# Preprocess Weather data


In [24]:
# Imports
import matplotlib.pyplot as plt
import matplotlib.dates as mdates
import numpy as np
import pandas as pd
import seaborn as sns
import glob
import os
import time
from zipfile import ZipFile
%matplotlib inline
from pandas.api.types import CategoricalDtype
import warnings
warnings.filterwarnings("ignore")


## Step 1: Import data

In [26]:
# extract rainfall data 
with ZipFile('../raw_data/rainfall-all-years.zip', 'r') as zipObj:
    zipObj.extractall('../raw_data/rainfall')
# extract solar data 
with ZipFile('../raw_data/solar-all-years.zip', 'r') as zipObj:
    zipObj.extractall('../raw_data/solar')
# extract rainfall data 
with ZipFile('../raw_data/temperature-all-years.zip', 'r') as zipObj:
    zipObj.extractall('../raw_data/temperature')

In [27]:
# import raw data 
rainfall_raw = pd.read_csv("../raw_data/rainfall/IDCJAC0009_086338_1800_Data.csv")
solar_raw = pd.read_csv("../raw_data/solar/IDCJAC0016_086338_1800_Data.csv")
temp_raw = pd.read_csv("../raw_data/temperature/IDCJAC0010_086338_1800_Data.csv")

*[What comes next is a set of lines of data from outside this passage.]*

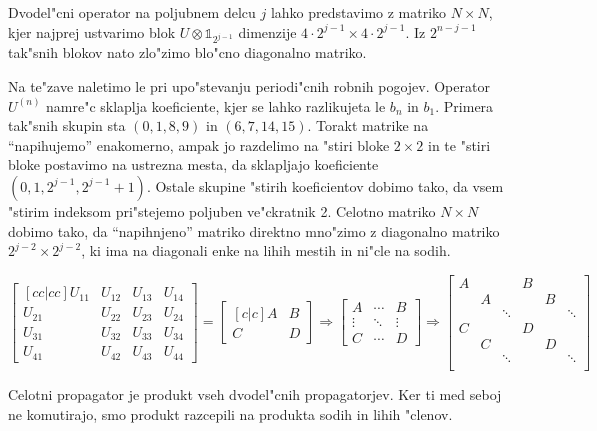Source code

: \documentclass[a4paper,10pt]{article}
\begin{document}
Dvodel"cni operator na poljubnem delcu $j$ lahko predstavimo z matriko $N\times N$, kjer najprej ustvarimo blok $U \otimes \mathbb{1}_{2^{j-1}}$ dimenzije $4\cdot 2^{j-1}\times 4\cdot 2^{j-1}$. Iz $2^{n-j-1}$ tak"snih blokov nato zlo"zimo blo"cno diagonalno matriko. 

Na te"zave naletimo le pri upo"stevanju periodi"cnih robnih pogojev. Operator $U^{(n)}$ namre"c sklaplja koeficiente, kjer se lahko razlikujeta le $b_n$ in $b_1$. Primera tak"snih skupin sta $(0, 1, 8, 9)$ in $(6, 7, 14, 15)$. Torakt matrike na ``napihujemo'' enakomerno, ampak jo razdelimo na "stiri bloke $2\times 2$ in te "stiri bloke postavimo na ustrezna mesta, da sklapljajo koeficiente $(0, 1, 2^{j-1}, 2^{j-1}+1)$. Ostale skupine "stirih koeficientov dobimo tako, da vsem "stirim indeksom pri"stejemo poljuben ve"ckratnik 2. Celotno matriko $N\times N$ dobimo tako, da ``napihnjeno'' matriko direktno mno"zimo z diagonalno matriko $2^{j-2}\times 2^{j-2}$, ki ima na diagonali enke na lihih mestih in ni"cle na sodih. 

\begin{equation}
 \begin{bmatrix}[cc|cc]
  U_{11} & U_{12} & U_{13} & U_{14} \\
  U_{21} & U_{22} & U_{23} & U_{24} \\
  \hline
  U_{31} & U_{32} & U_{33} & U_{34} \\
  U_{41} & U_{42} & U_{43} & U_{44}
  \end{bmatrix} = \begin{bmatrix}[c|c]
  A & B \\
  \hline
  C & D
 \end{bmatrix} \Rightarrow \begin{bmatrix}
  A & \cdots & B \\
  \vdots & \ddots & \vdots \\
  C & \cdots & D
  \end{bmatrix} \Rightarrow \begin{bmatrix}
  A & & & B & & \\
  & A & & & B & \\
  & & \ddots & & & \ddots \\
  C & & & D & & \\
  & C & & & D & \\
  & & \ddots & & & \ddots \\
  \end{bmatrix}
\end{equation}

Celotni propagator je produkt vseh dvodel"cnih propagatorjev. Ker ti med seboj ne komutirajo, smo produkt razcepili na produkta sodih in lihih "clenov. 
\end{document}
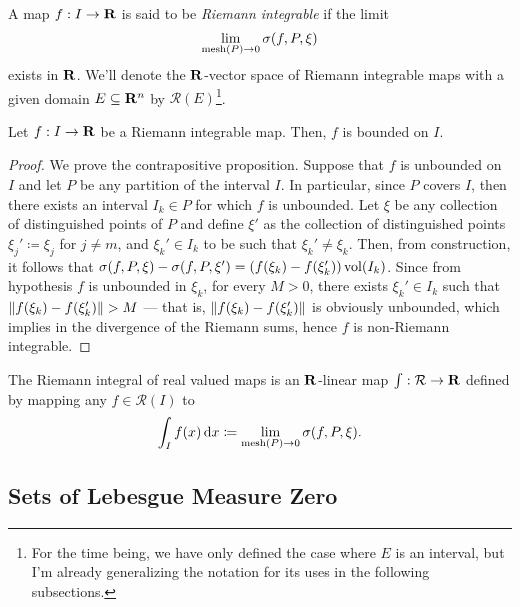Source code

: \begin{definition}
\label{def:riemann-integrable}
A map \(f: I \to \mathbf{R}\) is said to be \emph{Riemann integrable} if the limit
\[
  \lim_{\operatorname{mesh}(P) \to 0} \sigma(f, P, \xi)
\]
exists in \(\mathbf{R}\). We'll denote the \(\mathbf{R}\)-vector space of Riemann integrable
maps with a given domain \(E \subseteq \mathbf{R}^n\) by \(\mathcal R(E)\)\footnote{For
the time being, we have only defined the case where \(E\) is an interval, but
I'm already generalizing the notation for its uses in the following
subsections.}.
\end{definition}

\begin{proposition}
\label{prop:riemann-integral-map-bounded}
Let \(f: I \to \mathbf{R}\) be a Riemann integrable map. Then, \(f\) is bounded on \(I\).
\end{proposition}

\begin{proof}
We prove the contrapositive proposition. Suppose that \(f\) is unbounded on
\(I\) and let \(P\) be any partition of the interval \(I\). In particular, since
\(P\) covers \(I\), then there exists an interval \(I_{k} \in P\) for which
\(f\) is unbounded. Let \(\xi\) be any collection of distinguished points of
\(P\) and define \(\xi'\) as the collection of distinguished points \(\xi_j'
\coloneq \xi_j\) for \(j \neq m\), and \(\xi_k' \in I_k\) to be such that
\(\xi_k' \neq \xi_k\). Then, from construction, it follows that \(\sigma(f, P,
\xi) - \sigma(f, P, \xi') = (f(\xi_k) - f(\xi_k')) \operatorname{vol}(I_k)\). Since from
hypothesis \(f\) is unbounded in \(\xi_k\), for every \(M > 0\), there exists
\(\xi_k' \in I_k\) such that \(\lVert f(\xi_k) - f(\xi_k')\rVert > M\) --- that is,
\(\lVert f(\xi_k) - f(\xi_k')\rVert\) is obviously unbounded, which implies in the
divergence of the Riemann sums, hence \(f\) is non-Riemann integrable.
\end{proof}

\begin{definition}
\label{def:riemann-integral}
The Riemann integral of real valued maps is an \(\mathbf{R}\)-linear map \(\int:
\mathcal R \to \mathbf{R}\) defined by mapping any \(f \in \mathcal R(I)\) to
\[
  \int_I f(x)\, \mathrm{d} x \coloneq \lim_{\operatorname{mesh}(P) \to 0} \sigma(f, P, \xi).
\]
\end{definition}

\subsection{Sets of Lebesgue Measure Zero}

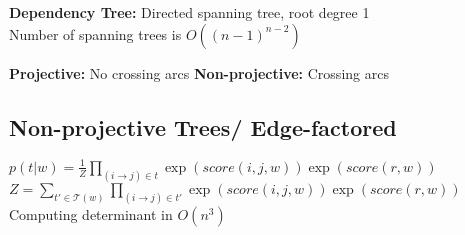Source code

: \textbf{Dependency Tree:} Directed spanning tree, root degree 1\\
Number of spanning trees is $O((n-1)^{n-2})$\\
\begin{comment}
	The relations between words, indicated by arches, are directed and labeled, e.g. noun-modifier, determiner, object, etc.\\
	Without further non-terminals, CFG does not provide information about syntactic heads. On the other hand, the dependency tree of it will not provide information about constituency structure.
	Conversion from constituency tree to dependency tree is mostly done using heuristics. A triangle tree structure, A->B, A->C can be translated to two versions of a dependency structure, B->C or C->B. Often only one makes grammatically sense, f.e. B = red, C = dog, Noun typically must be the head of the NounPhrase.\\
\end{comment} 

\textbf{Projective:} No crossing arcs 
\textbf{Non-projective:} Crossing arcs \\
\begin{comment}
	Projective trees are closely related to constituency trees with heads, whereas non-projective trees are closely related to discontinous consituents.\\
	The CYK algorithm can be adapted to find projective dependency trees.
	Finding non-projective trees works best with drawing the arcs.\\
\end{comment} 

\subsection{Non-projective Trees/ Edge-factored}
$p(t|w) = \frac{1}{Z} \prod_{(i \rightarrow j) \in t} \exp(score(i,j,w)) \exp(score(r,w))$\\
$Z = \sum_{t' \in \mathcal{T}(w)} \prod_{(i \rightarrow j) \in t'} \exp(score(i,j,w)) \exp(score(r,w))$\\
Computing determinant in $O(n^3)$\\
\begin{comment}
	Number of spanning trees with root constraint are $(n-1)^{n-2}$, putting a naive approach for computing the normalizer into $O(n^n)$\\
	\textbf{Edge factor assumption:} The score factors over the edges in the tree \\
\end{comment} 


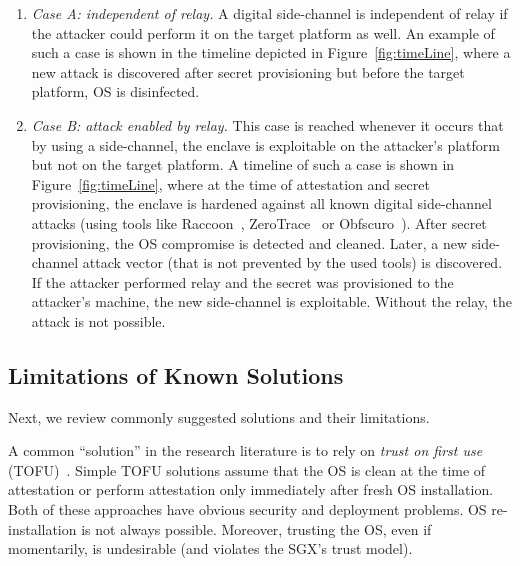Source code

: \begin{enumerate}
    \item[]\emph{Case A: independent of relay.} A digital side-channel is independent of relay if the attacker could perform it on the target platform as well. An example of such a case is shown in the timeline depicted in Figure~\ref{fig:timeLine}, where a new attack is discovered after secret provisioning but before the target platform, OS is disinfected.
    

    \item[]\emph{Case B: attack enabled by relay.} This case is reached whenever it occurs that by using a side-channel, the enclave is exploitable on the attacker's platform but not on the target platform. 
    A timeline of such a case is shown in Figure~\ref{fig:timeLine}, where at the time of attestation and secret provisioning, the enclave is hardened against all known digital side-channel attacks (using tools like Raccoon~\cite{raccoon}, ZeroTrace~\cite{zerotrace} or Obfscuro~\cite{obfscuro}). After secret provisioning, the OS compromise is detected and cleaned. Later, a new side-channel attack vector (that is not prevented by the used tools) is discovered. If the attacker performed relay and the secret was provisioned to the attacker's machine, the new side-channel is exploitable. Without the relay, the attack is not possible.
    

\end{enumerate}


\subsection{Limitations of Known Solutions}
\label{sec:problemStatement:limitations}

Next, we review commonly suggested solutions and their limitations.

A common ``solution'' in the research literature is to rely on \emph{trust on first use} (TOFU)~\cite{tofu}. Simple TOFU solutions assume that the OS is clean at the time of attestation or perform attestation only immediately after fresh OS installation. Both of these approaches have obvious security and deployment problems. OS re-installation is not always possible. Moreover, trusting the OS, even if momentarily, is undesirable (and violates the SGX's trust model).

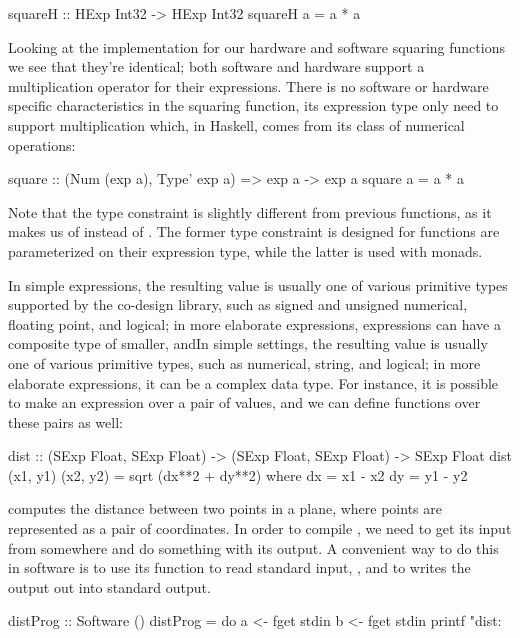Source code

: \begin{stub}
squareH :: HExp Int32 -> HExp Int32
squareH a = a * a
\end{stub}

Looking at the implementation for our hardware and software squaring functions we see that they're identical; both software and hardware support a multiplication operator for their expressions. There is no software or hardware specific characteristics in the squaring function, its expression type only need to support multiplication which, in Haskell, comes from its  class of numerical operations:

\begin{code}
square :: (Num (exp a), Type' exp a) => exp a -> exp a
square a = a * a
\end{code}

\noindent Note that the type constraint is slightly different from previous functions, as it makes us of  instead of . The former type constraint is designed for functions are parameterized on their expression type, while the latter is used with monads.

In simple expressions, the resulting value is usually one of various primitive types supported by the co-design library, such as signed and unsigned numerical, floating point, and logical; in more elaborate expressions, expressions can have a composite type of smaller, andIn simple settings, the resulting value is usually one of various primitive types, such as numerical, string, and logical; in more elaborate expressions, it can be a complex data type. For instance, it is possible to make an expression over a pair of values, and we can define functions over these pairs as well:

\begin{code}
dist :: (SExp Float, SExp Float) -> (SExp Float, SExp Float) -> SExp Float
dist (x1, y1) (x2, y2) = sqrt (dx**2 + dy**2)
  where
    dx = x1 - x2
    dy = y1 - y2
\end{code}

\noindent {} computes the distance between two points in a plane, where points are represented as a pair of coordinates. In order to compile , we need to get its input from somewhere and do something with its output. A convenient way to do this in software is to use its  function to read standard input, , and  to writes the output out into standard output.

\begin{code}
distProg :: Software ()
distProg = do
  a <- fget stdin
  b <- fget stdin
  printf "dist: %
\end{code}

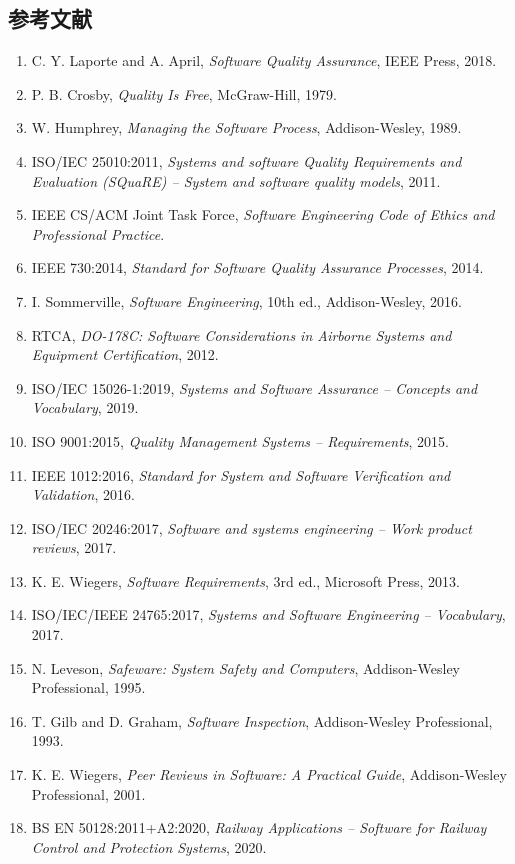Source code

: \subsection{参考文献}
\begin{enumerate}
  \item C. Y. Laporte and A. April, \textit{Software Quality Assurance}, IEEE Press, 2018.
  \item P. B. Crosby, \textit{Quality Is Free}, McGraw-Hill, 1979.
  \item W. Humphrey, \textit{Managing the Software Process}, Addison-Wesley, 1989.
  \item ISO/IEC 25010:2011, \textit{Systems and software Quality Requirements and Evaluation (SQuaRE) -- System and software quality models}, 2011.
  \item IEEE CS/ACM Joint Task Force, \textit{Software Engineering Code of Ethics and Professional Practice}.
  \item IEEE 730:2014, \textit{Standard for Software Quality Assurance Processes}, 2014.
  \item I. Sommerville, \textit{Software Engineering}, 10th ed., Addison-Wesley, 2016.
  \item RTCA, \textit{DO-178C: Software Considerations in Airborne Systems and Equipment Certification}, 2012.
  \item ISO/IEC 15026-1:2019, \textit{Systems and Software Assurance -- Concepts and Vocabulary}, 2019.
  \item ISO 9001:2015, \textit{Quality Management Systems -- Requirements}, 2015.
  \item IEEE 1012:2016, \textit{Standard for System and Software Verification and Validation}, 2016.
  \item ISO/IEC 20246:2017, \textit{Software and systems engineering -- Work product reviews}, 2017.
  \item K. E. Wiegers, \textit{Software Requirements}, 3rd ed., Microsoft Press, 2013.
  \item ISO/IEC/IEEE 24765:2017, \textit{Systems and Software Engineering -- Vocabulary}, 2017.
  \item N. Leveson, \textit{Safeware: System Safety and Computers}, Addison-Wesley Professional, 1995.
  \item T. Gilb and D. Graham, \textit{Software Inspection}, Addison-Wesley Professional, 1993.
  \item K. E. Wiegers, \textit{Peer Reviews in Software: A Practical Guide}, Addison-Wesley Professional, 2001.
  \item BS EN 50128:2011+A2:2020, \textit{Railway Applications -- Software for Railway Control and Protection Systems}, 2020.

\end{enumerate}
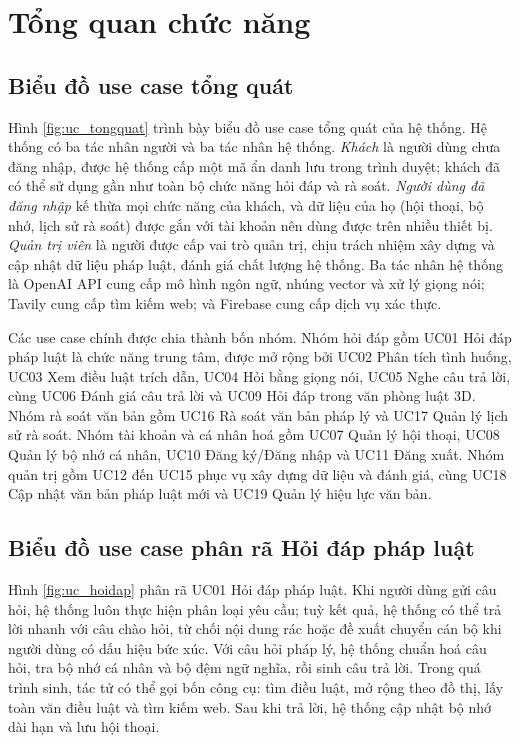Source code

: \documentclass[../DoAn.tex]{subfiles}
\begin{document}
\section{Tổng quan chức năng}
\label{section:2.2}

\subsection{Biểu đồ use case tổng quát}
\label{subsection:2.2.1}
Hình \ref{fig:uc_tongquat} trình bày biểu đồ use case tổng quát của hệ thống. Hệ thống có ba tác nhân người và ba tác nhân hệ thống. \textit{Khách} là người dùng chưa đăng nhập, được hệ thống cấp một mã ẩn danh lưu trong trình duyệt; khách đã có thể sử dụng gần như toàn bộ chức năng hỏi đáp và rà soát. \textit{Người dùng đã đăng nhập} kế thừa mọi chức năng của khách, và dữ liệu của họ (hội thoại, bộ nhớ, lịch sử rà soát) được gắn với tài khoản nên dùng được trên nhiều thiết bị. \textit{Quản trị viên} là người được cấp vai trò quản trị, chịu trách nhiệm xây dựng và cập nhật dữ liệu pháp luật, đánh giá chất lượng hệ thống. Ba tác nhân hệ thống là OpenAI API cung cấp mô hình ngôn ngữ, nhúng vector và xử lý giọng nói; Tavily cung cấp tìm kiếm web; và Firebase cung cấp dịch vụ xác thực.


Các use case chính được chia thành bốn nhóm. Nhóm hỏi đáp gồm UC01 Hỏi đáp pháp luật là chức năng trung tâm, được mở rộng bởi UC02 Phân tích tình huống, UC03 Xem điều luật trích dẫn, UC04 Hỏi bằng giọng nói, UC05 Nghe câu trả lời, cùng UC06 Đánh giá câu trả lời và UC09 Hỏi đáp trong văn phòng luật 3D. Nhóm rà soát văn bản gồm UC16 Rà soát văn bản pháp lý và UC17 Quản lý lịch sử rà soát. Nhóm tài khoản và cá nhân hoá gồm UC07 Quản lý hội thoại, UC08 Quản lý bộ nhớ cá nhân, UC10 Đăng ký/Đăng nhập và UC11 Đăng xuất. Nhóm quản trị gồm UC12 đến UC15 phục vụ xây dựng dữ liệu và đánh giá, cùng UC18 Cập nhật văn bản pháp luật mới và UC19 Quản lý hiệu lực văn bản.

\subsection{Biểu đồ use case phân rã Hỏi đáp pháp luật}
\label{subsection:2.2.2}
Hình \ref{fig:uc_hoidap} phân rã UC01 Hỏi đáp pháp luật. Khi người dùng gửi câu hỏi, hệ thống luôn thực hiện phân loại yêu cầu; tuỳ kết quả, hệ thống có thể trả lời nhanh với câu chào hỏi, từ chối nội dung rác hoặc đề xuất chuyển cán bộ khi người dùng có dấu hiệu bức xúc. Với câu hỏi pháp lý, hệ thống chuẩn hoá câu hỏi, tra bộ nhớ cá nhân và bộ đệm ngữ nghĩa, rồi sinh câu trả lời. Trong quá trình sinh, tác tử có thể gọi bốn công cụ: tìm điều luật, mở rộng theo đồ thị, lấy toàn văn điều luật và tìm kiếm web. Sau khi trả lời, hệ thống cập nhật bộ nhớ dài hạn và lưu hội thoại.
\end{document}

## Step 2: Dimension Reduction 

In [28]:
start_date_2021 = '2021-01-01'
end_date_2021 = '2021-12-31'
start_date_2022 = '2022-01-01'
end_date_2022 = '2022-05-31'

def date_filter(df):
    # attribute: https://stacrainfall_rawkoverflow.com/questions/58072683/combine-year-month-and-day-in-python-to-create-a-date
    df['dateInt']=df['Year'].astype(str) + df['Month'].astype(str).str.zfill(2)+ df['Day'].astype(str).str.zfill(2)
    df['Date'] = pd.to_datetime(df['dateInt'], format='%Y%m%d')
    df.drop(['Year', 'Month', 'Day', 'dateInt'], axis=1, inplace=True)
    # find all 2021 data 
    mask_21 = (df['Date'] >= start_date_2021) & (df['Date'] <= end_date_2021)
    df_21 = df.loc[mask_21] 
    # find all 2022 data 
    mask_22 = (df['Date'] >= start_date_2022) & (df['Date'] <= end_date_2022)
    df_22 = df.loc[mask_22]
    return df_21, df_22

In [29]:
rain_21, rain_22 = date_filter(rainfall_raw)
solar_21, solar_22 = date_filter(solar_raw)
temp_21, temp_22 = date_filter(temp_raw)

## Step 3: Save on desk

In [30]:
rain_21.to_csv('../processed_data/rain_21.csv',header=True)
rain_22.to_csv('../processed_data/rain_22.csv',header=True)

solar_21.to_csv('../processed_data/solar_21.csv',header=True)
solar_22.to_csv('../processed_data/solar_22.csv',header=True)

temp_21.to_csv('../processed_data/temp_21.csv',header=True)
temp_22.to_csv('../processed_data/temp_22.csv',header=True)